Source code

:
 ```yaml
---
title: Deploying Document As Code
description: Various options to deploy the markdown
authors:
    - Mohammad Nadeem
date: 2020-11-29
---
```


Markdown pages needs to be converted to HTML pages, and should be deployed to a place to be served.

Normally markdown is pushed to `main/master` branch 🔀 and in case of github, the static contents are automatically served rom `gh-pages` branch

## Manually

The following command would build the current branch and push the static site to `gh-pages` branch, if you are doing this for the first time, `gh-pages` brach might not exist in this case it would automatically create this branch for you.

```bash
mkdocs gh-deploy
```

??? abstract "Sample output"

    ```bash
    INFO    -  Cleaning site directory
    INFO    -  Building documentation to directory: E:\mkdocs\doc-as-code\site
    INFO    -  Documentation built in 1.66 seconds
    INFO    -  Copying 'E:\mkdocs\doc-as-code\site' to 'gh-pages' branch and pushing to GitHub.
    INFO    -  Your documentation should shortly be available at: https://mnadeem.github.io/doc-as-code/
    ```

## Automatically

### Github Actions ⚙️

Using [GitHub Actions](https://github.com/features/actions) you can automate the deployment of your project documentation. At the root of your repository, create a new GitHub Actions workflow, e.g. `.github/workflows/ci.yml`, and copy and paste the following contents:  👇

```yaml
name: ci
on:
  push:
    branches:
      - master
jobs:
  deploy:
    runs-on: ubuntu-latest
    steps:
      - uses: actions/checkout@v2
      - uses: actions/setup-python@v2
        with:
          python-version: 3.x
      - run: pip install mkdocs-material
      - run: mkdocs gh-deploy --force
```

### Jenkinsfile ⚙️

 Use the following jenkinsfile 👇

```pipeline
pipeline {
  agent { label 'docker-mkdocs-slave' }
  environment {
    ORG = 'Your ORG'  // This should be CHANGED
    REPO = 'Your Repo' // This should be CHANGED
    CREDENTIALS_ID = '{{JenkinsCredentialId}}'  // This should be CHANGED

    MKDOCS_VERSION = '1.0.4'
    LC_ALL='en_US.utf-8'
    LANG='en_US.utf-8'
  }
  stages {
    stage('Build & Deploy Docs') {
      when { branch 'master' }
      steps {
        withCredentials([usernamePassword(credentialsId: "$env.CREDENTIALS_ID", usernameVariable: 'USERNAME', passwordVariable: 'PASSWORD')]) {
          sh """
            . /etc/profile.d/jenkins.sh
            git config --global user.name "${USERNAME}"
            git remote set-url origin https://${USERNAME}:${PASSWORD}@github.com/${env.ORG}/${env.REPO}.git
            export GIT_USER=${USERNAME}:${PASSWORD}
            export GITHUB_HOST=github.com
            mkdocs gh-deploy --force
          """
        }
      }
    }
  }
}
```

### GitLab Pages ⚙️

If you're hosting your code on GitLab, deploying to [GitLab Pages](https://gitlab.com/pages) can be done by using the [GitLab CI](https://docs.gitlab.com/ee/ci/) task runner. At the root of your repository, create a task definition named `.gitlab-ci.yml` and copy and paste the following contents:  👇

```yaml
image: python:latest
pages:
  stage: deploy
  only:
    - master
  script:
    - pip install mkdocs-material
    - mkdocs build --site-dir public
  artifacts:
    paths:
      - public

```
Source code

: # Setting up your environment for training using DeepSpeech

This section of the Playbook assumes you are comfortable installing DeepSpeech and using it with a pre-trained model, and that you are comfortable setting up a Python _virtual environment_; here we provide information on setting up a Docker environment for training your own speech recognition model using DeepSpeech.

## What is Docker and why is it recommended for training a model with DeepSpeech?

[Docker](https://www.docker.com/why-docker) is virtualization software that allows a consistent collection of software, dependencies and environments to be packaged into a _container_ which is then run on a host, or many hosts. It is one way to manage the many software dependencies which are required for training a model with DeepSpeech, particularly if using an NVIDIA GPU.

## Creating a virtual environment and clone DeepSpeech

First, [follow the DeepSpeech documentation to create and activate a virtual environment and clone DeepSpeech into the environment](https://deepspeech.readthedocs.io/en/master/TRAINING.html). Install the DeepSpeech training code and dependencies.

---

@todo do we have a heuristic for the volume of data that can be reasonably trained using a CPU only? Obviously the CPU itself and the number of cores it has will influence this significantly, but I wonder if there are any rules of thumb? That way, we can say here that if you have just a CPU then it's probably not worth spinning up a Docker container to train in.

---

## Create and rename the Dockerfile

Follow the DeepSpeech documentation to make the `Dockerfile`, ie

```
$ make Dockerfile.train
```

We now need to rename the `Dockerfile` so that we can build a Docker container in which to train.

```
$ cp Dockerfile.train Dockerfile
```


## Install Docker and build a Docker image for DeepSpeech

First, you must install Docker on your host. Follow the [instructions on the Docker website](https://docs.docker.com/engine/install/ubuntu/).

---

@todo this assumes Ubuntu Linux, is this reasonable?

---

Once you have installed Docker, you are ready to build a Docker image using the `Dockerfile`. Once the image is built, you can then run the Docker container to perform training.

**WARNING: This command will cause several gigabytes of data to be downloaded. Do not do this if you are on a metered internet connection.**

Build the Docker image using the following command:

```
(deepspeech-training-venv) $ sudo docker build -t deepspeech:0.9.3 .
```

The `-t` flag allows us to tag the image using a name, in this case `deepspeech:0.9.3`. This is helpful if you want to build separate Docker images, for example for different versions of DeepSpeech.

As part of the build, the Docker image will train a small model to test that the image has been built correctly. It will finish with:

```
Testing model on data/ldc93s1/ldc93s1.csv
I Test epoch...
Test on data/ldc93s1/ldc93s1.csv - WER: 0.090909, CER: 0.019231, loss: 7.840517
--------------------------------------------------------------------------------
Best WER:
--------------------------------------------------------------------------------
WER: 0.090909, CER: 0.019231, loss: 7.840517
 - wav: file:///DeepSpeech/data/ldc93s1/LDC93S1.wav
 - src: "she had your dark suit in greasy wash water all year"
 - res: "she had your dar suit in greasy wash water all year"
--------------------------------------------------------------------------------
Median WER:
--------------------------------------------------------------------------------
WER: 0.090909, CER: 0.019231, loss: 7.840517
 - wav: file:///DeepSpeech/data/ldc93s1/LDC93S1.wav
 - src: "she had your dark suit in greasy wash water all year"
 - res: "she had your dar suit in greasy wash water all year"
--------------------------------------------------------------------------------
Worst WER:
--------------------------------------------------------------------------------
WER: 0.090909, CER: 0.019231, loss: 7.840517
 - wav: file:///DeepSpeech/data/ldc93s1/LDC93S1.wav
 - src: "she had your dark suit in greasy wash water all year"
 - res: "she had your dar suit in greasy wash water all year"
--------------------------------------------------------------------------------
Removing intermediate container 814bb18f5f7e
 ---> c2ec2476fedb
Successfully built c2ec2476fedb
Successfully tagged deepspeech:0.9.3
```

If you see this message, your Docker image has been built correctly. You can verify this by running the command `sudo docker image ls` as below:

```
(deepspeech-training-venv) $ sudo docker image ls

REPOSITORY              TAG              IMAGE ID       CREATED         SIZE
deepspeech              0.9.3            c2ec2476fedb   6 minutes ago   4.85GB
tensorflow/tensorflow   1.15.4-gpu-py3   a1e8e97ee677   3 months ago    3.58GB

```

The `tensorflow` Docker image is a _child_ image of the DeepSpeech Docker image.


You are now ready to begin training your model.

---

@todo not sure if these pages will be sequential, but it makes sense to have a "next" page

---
====
What you write must match the records above exactly, line for line.

> **ANSWER SECTION**:
Source code

:
 ```yaml
---
title: Deploying Document As Code
description: Various options to deploy the markdown
authors:
    - Mohammad Nadeem
date: 2020-11-29
---
```


Markdown pages needs to be converted to HTML pages, and should be deployed to a place to be served.

Normally markdown is pushed to `main/master` branch 🔀 and in case of github, the static contents are automatically served rom `gh-pages` branch

## Manually

The following command would build the current branch and push the static site to `gh-pages` branch, if you are doing this for the first time, `gh-pages` brach might not exist in this case it would automatically create this branch for you.

```bash
mkdocs gh-deploy
```

??? abstract "Sample output"

    ```bash
    INFO    -  Cleaning site directory
    INFO    -  Building documentation to directory: E:\mkdocs\doc-as-code\site
    INFO    -  Documentation built in 1.66 seconds
    INFO    -  Copying 'E:\mkdocs\doc-as-code\site' to 'gh-pages' branch and pushing to GitHub.
    INFO    -  Your documentation should shortly be available at: https://mnadeem.github.io/doc-as-code/
    ```

## Automatically

### Github Actions ⚙️

Using [GitHub Actions](https://github.com/features/actions) you can automate the deployment of your project documentation. At the root of your repository, create a new GitHub Actions workflow, e.g. `.github/workflows/ci.yml`, and copy and paste the following contents:  👇

```yaml
name: ci
on:
  push:
    branches:
      - master
jobs:
  deploy:
    runs-on: ubuntu-latest
    steps:
      - uses: actions/checkout@v2
      - uses: actions/setup-python@v2
        with:
          python-version: 3.x
      - run: pip install mkdocs-material
      - run: mkdocs gh-deploy --force
```

### Jenkinsfile ⚙️

 Use the following jenkinsfile 👇

```pipeline
pipeline {
  agent { label 'docker-mkdocs-slave' }
  environment {
    ORG = 'Your ORG'  // This should be CHANGED
    REPO = 'Your Repo' // This should be CHANGED
    CREDENTIALS_ID = '{{JenkinsCredentialId}}'  // This should be CHANGED

    MKDOCS_VERSION = '1.0.4'
    LC_ALL='en_US.utf-8'
    LANG='en_US.utf-8'
  }
  stages {
    stage('Build & Deploy Docs') {
      when { branch 'master' }
      steps {
        withCredentials([usernamePassword(credentialsId: "$env.CREDENTIALS_ID", usernameVariable: 'USERNAME', passwordVariable: 'PASSWORD')]) {
          sh """
            . /etc/profile.d/jenkins.sh
            git config --global user.name "${USERNAME}"
            git remote set-url origin https://${USERNAME}:${PASSWORD}@github.com/${env.ORG}/${env.REPO}.git
            export GIT_USER=${USERNAME}:${PASSWORD}
            export GITHUB_HOST=github.com
            mkdocs gh-deploy --force
          """
        }
      }
    }
  }
}
```

### GitLab Pages ⚙️

If you're hosting your code on GitLab, deploying to [GitLab Pages](https://gitlab.com/pages) can be done by using the [GitLab CI](https://docs.gitlab.com/ee/ci/) task runner. At the root of your repository, create a task definition named `.gitlab-ci.yml` and copy and paste the following contents:  👇

```yaml
image: python:latest
pages:
  stage: deploy
  only:
    - master
  script:
    - pip install mkdocs-material
    - mkdocs build --site-dir public
  artifacts:
    paths:
      - public

```
Source code

: # Setting up your environment for training using DeepSpeech

This section of the Playbook assumes you are comfortable installing DeepSpeech and using it with a pre-trained model, and that you are comfortable setting up a Python _virtual environment_; here we provide information on setting up a Docker environment for training your own speech recognition model using DeepSpeech.

## What is Docker and why is it recommended for training a model with DeepSpeech?

[Docker](https://www.docker.com/why-docker) is virtualization software that allows a consistent collection of software, dependencies and environments to be packaged into a _container_ which is then run on a host, or many hosts. It is one way to manage the many software dependencies which are required for training a model with DeepSpeech, particularly if using an NVIDIA GPU.

## Creating a virtual environment and clone DeepSpeech

First, [follow the DeepSpeech documentation to create and activate a virtual environment and clone DeepSpeech into the environment](https://deepspeech.readthedocs.io/en/master/TRAINING.html). Install the DeepSpeech training code and dependencies.

---

@todo do we have a heuristic for the volume of data that can be reasonably trained using a CPU only? Obviously the CPU itself and the number of cores it has will influence this significantly, but I wonder if there are any rules of thumb? That way, we can say here that if you have just a CPU then it's probably not worth spinning up a Docker container to train in.

---

## Create and rename the Dockerfile

Follow the DeepSpeech documentation to make the `Dockerfile`, ie

```
$ make Dockerfile.train
```

We now need to rename the `Dockerfile` so that we can build a Docker container in which to train.

```
$ cp Dockerfile.train Dockerfile
```


## Install Docker and build a Docker image for DeepSpeech

First, you must install Docker on your host. Follow the [instructions on the Docker website](https://docs.docker.com/engine/install/ubuntu/).

---

@todo this assumes Ubuntu Linux, is this reasonable?

---

Once you have installed Docker, you are ready to build a Docker image using the `Dockerfile`. Once the image is built, you can then run the Docker container to perform training.

**WARNING: This command will cause several gigabytes of data to be downloaded. Do not do this if you are on a metered internet connection.**

Build the Docker image using the following command:

```
(deepspeech-training-venv) $ sudo docker build -t deepspeech:0.9.3 .
```

The `-t` flag allows us to tag the image using a name, in this case `deepspeech:0.9.3`. This is helpful if you want to build separate Docker images, for example for different versions of DeepSpeech.

As part of the build, the Docker image will train a small model to test that the image has been built correctly. It will finish with:

```
Testing model on data/ldc93s1/ldc93s1.csv
I Test epoch...
Test on data/ldc93s1/ldc93s1.csv - WER: 0.090909, CER: 0.019231, loss: 7.840517
--------------------------------------------------------------------------------
Best WER:
--------------------------------------------------------------------------------
WER: 0.090909, CER: 0.019231, loss: 7.840517
 - wav: file:///DeepSpeech/data/ldc93s1/LDC93S1.wav
 - src: "she had your dark suit in greasy wash water all year"
 - res: "she had your dar suit in greasy wash water all year"
--------------------------------------------------------------------------------
Median WER:
--------------------------------------------------------------------------------
WER: 0.090909, CER: 0.019231, loss: 7.840517
 - wav: file:///DeepSpeech/data/ldc93s1/LDC93S1.wav
 - src: "she had your dark suit in greasy wash water all year"
 - res: "she had your dar suit in greasy wash water all year"
--------------------------------------------------------------------------------
Worst WER:
--------------------------------------------------------------------------------
WER: 0.090909, CER: 0.019231, loss: 7.840517
 - wav: file:///DeepSpeech/data/ldc93s1/LDC93S1.wav
 - src: "she had your dark suit in greasy wash water all year"
 - res: "she had your dar suit in greasy wash water all year"
--------------------------------------------------------------------------------
Removing intermediate container 814bb18f5f7e
 ---> c2ec2476fedb
Successfully built c2ec2476fedb
Successfully tagged deepspeech:0.9.3
```

If you see this message, your Docker image has been built correctly. You can verify this by running the command `sudo docker image ls` as below:

```
(deepspeech-training-venv) $ sudo docker image ls

REPOSITORY              TAG              IMAGE ID       CREATED         SIZE
deepspeech              0.9.3            c2ec2476fedb   6 minutes ago   4.85GB
tensorflow/tensorflow   1.15.4-gpu-py3   a1e8e97ee677   3 months ago    3.58GB

```

The `tensorflow` Docker image is a _child_ image of the DeepSpeech Docker image.


You are now ready to begin training your model.

---

@todo not sure if these pages will be sequential, but it makes sense to have a "next" page

---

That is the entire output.